** The input follows **
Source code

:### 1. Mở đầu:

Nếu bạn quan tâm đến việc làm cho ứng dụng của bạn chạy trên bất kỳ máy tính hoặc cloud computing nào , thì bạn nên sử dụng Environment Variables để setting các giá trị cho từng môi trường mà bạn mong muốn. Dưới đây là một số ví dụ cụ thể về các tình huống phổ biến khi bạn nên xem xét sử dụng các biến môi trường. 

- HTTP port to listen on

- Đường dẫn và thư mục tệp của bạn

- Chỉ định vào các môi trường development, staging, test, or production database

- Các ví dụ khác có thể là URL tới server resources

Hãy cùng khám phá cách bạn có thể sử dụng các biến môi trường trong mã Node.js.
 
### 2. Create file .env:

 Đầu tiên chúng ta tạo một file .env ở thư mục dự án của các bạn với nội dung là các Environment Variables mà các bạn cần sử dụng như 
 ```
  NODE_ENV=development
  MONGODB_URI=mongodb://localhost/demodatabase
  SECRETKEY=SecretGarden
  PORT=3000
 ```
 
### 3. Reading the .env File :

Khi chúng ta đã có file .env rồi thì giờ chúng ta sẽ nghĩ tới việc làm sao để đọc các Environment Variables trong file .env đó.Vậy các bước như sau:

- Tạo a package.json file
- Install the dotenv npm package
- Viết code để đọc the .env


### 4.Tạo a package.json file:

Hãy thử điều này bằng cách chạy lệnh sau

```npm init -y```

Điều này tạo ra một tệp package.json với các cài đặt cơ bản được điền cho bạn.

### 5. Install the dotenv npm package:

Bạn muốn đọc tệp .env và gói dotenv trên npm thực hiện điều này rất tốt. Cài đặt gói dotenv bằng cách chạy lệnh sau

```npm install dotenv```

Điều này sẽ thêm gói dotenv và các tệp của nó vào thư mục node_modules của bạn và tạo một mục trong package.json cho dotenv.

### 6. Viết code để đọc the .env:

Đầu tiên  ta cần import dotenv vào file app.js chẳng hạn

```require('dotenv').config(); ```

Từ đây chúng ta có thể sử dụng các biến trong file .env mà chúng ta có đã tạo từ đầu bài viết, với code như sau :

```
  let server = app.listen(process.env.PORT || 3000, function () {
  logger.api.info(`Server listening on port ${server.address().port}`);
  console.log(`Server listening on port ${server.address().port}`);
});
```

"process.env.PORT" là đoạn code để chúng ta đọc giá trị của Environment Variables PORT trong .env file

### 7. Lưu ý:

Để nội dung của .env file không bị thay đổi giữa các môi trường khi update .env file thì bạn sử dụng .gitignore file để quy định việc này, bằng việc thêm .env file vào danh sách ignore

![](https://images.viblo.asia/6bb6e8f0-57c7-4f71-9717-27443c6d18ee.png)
** End of The input **
What to produce - Take every line above where "bằng" appears and copy it.

Completed exercise -
Hãy thử điều này bằng cách chạy lệnh sau
Bạn muốn đọc tệp .env và gói dotenv trên npm thực hiện điều này rất tốt. Cài đặt gói dotenv bằng cách chạy lệnh sau
Để nội dung của .env file không bị thay đổi giữa các môi trường khi update .env file thì bạn sử dụng .gitignore file để quy định việc này, bằng việc thêm .env file vào danh sách ignore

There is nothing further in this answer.